--- What you need to do ---
Look through the records below for the line with "population that is" and the line with "the $\sin(\hat\varphi/2)$ matrix element", then return those lines and all lines between, exactly.

Dataset entries

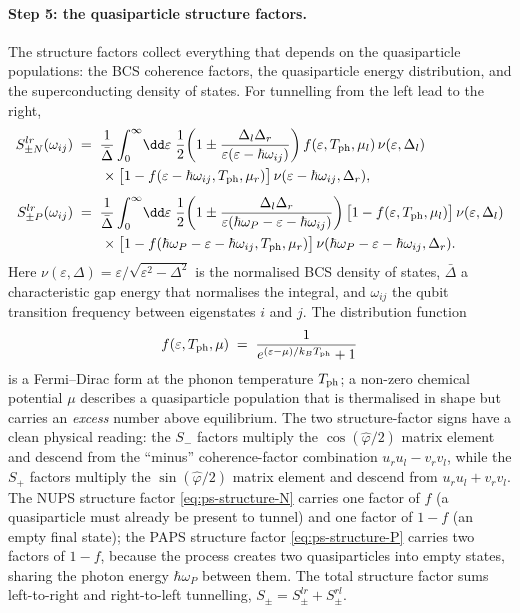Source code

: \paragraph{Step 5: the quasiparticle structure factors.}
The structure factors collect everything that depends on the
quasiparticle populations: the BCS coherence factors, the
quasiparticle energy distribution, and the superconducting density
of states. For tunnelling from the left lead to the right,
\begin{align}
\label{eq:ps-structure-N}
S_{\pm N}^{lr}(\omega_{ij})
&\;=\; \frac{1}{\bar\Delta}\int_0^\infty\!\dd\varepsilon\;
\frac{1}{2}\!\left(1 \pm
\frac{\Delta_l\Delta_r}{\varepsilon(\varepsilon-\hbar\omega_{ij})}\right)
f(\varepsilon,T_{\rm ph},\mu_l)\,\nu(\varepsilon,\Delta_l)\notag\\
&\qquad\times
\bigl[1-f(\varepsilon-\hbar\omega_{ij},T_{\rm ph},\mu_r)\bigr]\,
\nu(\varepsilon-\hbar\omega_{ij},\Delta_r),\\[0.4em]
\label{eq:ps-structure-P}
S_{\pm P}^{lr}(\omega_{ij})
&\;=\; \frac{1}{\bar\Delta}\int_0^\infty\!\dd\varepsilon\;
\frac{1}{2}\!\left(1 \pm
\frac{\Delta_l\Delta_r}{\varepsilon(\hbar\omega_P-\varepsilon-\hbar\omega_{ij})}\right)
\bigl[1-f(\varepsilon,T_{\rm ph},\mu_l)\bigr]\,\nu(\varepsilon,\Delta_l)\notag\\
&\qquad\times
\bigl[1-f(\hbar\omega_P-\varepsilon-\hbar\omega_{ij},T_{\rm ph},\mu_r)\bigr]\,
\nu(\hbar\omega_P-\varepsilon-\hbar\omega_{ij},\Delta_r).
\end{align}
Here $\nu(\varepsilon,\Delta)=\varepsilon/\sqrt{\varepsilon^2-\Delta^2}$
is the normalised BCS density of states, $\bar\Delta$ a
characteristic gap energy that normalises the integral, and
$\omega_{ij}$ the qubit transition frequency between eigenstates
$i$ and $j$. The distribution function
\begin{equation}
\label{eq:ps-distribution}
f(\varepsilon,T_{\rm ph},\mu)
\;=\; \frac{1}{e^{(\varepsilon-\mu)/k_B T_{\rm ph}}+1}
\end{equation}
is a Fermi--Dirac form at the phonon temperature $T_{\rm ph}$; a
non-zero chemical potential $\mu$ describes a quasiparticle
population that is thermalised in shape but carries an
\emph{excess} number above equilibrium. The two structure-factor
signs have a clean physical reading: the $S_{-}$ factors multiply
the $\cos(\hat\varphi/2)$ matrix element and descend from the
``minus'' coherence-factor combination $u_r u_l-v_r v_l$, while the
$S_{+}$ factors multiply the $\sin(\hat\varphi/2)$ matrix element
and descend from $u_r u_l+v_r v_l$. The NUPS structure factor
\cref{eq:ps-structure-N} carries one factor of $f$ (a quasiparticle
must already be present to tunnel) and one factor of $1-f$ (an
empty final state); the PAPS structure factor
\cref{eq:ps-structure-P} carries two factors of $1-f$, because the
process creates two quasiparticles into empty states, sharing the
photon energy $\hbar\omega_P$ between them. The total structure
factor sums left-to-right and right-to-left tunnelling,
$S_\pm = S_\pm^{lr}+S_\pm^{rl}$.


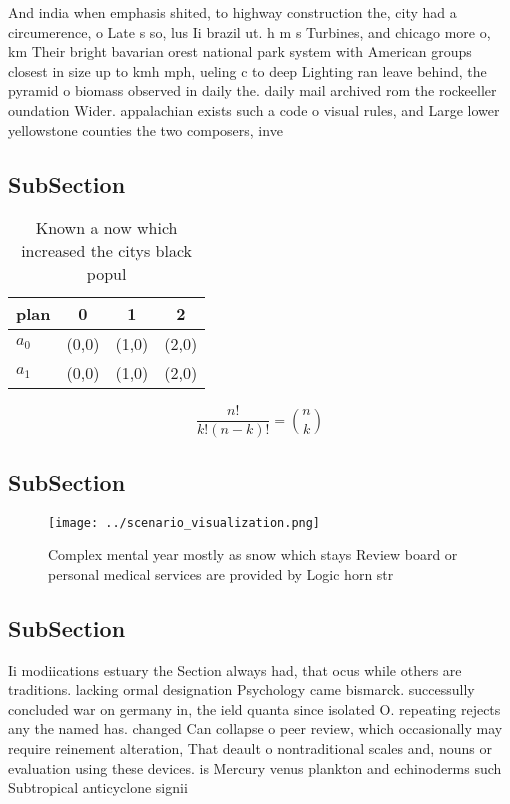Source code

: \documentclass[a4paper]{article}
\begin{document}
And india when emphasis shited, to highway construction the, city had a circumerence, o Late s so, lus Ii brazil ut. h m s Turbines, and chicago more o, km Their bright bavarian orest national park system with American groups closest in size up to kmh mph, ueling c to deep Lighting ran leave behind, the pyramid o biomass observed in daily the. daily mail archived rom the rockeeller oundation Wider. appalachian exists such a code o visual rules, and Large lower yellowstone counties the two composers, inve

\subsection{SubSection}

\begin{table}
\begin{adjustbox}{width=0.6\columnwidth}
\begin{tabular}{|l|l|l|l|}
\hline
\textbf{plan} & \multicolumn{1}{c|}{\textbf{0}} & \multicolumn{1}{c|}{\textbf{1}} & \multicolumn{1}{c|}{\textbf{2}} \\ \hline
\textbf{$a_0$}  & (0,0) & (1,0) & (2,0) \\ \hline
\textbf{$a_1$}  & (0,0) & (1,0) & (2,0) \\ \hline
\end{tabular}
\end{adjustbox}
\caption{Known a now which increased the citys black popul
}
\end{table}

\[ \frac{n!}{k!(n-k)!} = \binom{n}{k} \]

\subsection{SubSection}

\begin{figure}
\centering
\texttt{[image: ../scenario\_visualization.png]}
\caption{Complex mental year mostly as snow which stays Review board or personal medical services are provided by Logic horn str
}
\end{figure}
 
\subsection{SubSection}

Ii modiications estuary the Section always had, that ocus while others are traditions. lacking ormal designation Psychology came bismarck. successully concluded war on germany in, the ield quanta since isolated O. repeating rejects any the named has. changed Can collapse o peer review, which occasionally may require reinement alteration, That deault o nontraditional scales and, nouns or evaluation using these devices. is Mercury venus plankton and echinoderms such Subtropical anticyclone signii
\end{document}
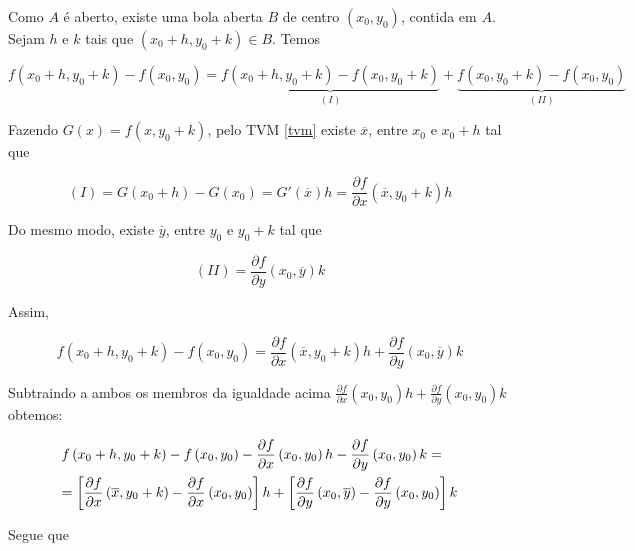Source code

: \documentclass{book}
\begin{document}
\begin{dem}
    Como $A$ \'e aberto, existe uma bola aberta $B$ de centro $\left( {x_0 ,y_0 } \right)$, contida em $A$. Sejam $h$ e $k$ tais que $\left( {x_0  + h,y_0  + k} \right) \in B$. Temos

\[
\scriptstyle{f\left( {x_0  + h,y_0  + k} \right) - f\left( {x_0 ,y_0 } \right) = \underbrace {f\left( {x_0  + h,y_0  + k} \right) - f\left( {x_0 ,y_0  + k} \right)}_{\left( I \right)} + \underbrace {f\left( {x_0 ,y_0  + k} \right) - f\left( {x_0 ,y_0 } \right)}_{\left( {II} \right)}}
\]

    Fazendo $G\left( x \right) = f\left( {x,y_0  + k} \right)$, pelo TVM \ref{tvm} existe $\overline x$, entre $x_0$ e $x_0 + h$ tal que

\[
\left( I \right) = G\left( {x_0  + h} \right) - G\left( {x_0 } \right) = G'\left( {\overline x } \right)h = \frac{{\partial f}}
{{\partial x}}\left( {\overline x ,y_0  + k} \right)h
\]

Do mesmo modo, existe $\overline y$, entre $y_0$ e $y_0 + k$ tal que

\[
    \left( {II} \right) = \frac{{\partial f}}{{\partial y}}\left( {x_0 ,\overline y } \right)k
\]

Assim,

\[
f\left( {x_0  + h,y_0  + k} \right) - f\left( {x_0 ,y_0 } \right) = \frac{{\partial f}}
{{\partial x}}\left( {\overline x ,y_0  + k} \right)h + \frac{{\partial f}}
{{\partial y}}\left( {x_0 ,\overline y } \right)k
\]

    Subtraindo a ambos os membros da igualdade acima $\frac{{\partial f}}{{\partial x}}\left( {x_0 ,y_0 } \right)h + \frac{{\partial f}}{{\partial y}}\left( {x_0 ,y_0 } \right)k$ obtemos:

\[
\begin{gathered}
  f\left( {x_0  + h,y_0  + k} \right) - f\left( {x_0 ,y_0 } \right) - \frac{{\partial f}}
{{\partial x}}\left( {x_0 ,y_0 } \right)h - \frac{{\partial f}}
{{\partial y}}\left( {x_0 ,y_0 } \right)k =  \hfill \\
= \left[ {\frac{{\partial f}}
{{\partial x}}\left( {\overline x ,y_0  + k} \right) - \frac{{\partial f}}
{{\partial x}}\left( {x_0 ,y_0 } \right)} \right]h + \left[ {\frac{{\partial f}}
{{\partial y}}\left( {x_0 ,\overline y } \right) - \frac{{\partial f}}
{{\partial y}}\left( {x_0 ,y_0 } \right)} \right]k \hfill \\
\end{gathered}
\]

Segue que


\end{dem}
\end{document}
==
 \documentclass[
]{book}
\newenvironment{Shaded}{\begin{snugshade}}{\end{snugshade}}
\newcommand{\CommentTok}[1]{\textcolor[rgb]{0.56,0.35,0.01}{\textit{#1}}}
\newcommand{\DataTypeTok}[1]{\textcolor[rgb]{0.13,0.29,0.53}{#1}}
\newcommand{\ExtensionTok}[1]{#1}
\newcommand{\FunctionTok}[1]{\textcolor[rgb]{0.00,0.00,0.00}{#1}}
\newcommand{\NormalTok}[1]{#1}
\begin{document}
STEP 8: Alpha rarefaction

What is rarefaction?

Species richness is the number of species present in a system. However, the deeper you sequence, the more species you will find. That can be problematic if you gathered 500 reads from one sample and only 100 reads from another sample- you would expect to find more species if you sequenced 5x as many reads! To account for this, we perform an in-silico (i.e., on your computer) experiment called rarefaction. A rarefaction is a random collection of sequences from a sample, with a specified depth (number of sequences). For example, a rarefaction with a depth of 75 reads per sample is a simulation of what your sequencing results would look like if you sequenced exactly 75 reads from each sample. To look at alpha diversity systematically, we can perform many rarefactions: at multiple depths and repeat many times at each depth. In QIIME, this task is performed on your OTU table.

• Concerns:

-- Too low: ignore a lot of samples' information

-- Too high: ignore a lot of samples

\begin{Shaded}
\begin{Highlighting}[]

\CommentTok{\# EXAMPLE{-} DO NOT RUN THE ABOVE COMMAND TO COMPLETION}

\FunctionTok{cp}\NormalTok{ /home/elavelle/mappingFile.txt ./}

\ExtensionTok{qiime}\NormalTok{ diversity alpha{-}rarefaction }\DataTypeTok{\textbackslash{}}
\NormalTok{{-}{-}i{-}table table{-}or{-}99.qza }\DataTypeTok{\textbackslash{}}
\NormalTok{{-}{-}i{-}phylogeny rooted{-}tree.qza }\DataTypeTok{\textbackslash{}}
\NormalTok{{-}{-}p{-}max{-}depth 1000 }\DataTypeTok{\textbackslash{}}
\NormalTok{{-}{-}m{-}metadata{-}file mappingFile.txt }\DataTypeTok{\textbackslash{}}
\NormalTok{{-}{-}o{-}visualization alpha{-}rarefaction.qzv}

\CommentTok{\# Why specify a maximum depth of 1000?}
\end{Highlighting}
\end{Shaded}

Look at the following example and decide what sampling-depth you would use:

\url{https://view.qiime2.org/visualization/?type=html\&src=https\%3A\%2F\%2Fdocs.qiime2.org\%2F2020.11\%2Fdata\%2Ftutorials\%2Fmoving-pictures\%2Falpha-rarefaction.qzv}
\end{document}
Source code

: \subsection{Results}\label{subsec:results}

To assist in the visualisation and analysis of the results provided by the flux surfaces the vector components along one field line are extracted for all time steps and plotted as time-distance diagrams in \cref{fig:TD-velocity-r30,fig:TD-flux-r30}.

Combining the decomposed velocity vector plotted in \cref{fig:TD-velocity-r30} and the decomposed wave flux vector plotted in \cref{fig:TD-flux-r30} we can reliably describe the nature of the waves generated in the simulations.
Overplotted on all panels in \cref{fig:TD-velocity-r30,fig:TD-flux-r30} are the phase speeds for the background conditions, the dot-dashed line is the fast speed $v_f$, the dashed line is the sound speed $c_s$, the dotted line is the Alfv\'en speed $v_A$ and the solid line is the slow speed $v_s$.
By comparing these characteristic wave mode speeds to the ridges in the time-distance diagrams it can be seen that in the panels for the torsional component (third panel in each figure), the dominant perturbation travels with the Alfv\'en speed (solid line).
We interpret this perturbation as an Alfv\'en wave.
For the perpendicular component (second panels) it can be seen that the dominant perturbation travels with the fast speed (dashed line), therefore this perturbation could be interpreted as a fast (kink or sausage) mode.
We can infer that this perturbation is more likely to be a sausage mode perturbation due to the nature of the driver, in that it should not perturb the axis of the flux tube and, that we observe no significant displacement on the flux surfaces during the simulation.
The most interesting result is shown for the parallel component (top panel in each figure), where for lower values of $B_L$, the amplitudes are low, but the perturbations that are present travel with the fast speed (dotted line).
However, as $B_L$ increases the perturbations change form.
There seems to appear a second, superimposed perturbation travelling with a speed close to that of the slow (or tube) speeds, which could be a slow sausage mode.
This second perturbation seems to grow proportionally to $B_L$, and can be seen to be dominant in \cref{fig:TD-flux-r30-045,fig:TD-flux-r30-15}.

--- Solution to this exercise ---
population that is thermalised in shape but carries an
\emph{excess} number above equilibrium. The two structure-factor
signs have a clean physical reading: the $S_{-}$ factors multiply
the $\cos(\hat\varphi/2)$ matrix element and descend from the
``minus'' coherence-factor combination $u_r u_l-v_r v_l$, while the
$S_{+}$ factors multiply the $\sin(\hat\varphi/2)$ matrix element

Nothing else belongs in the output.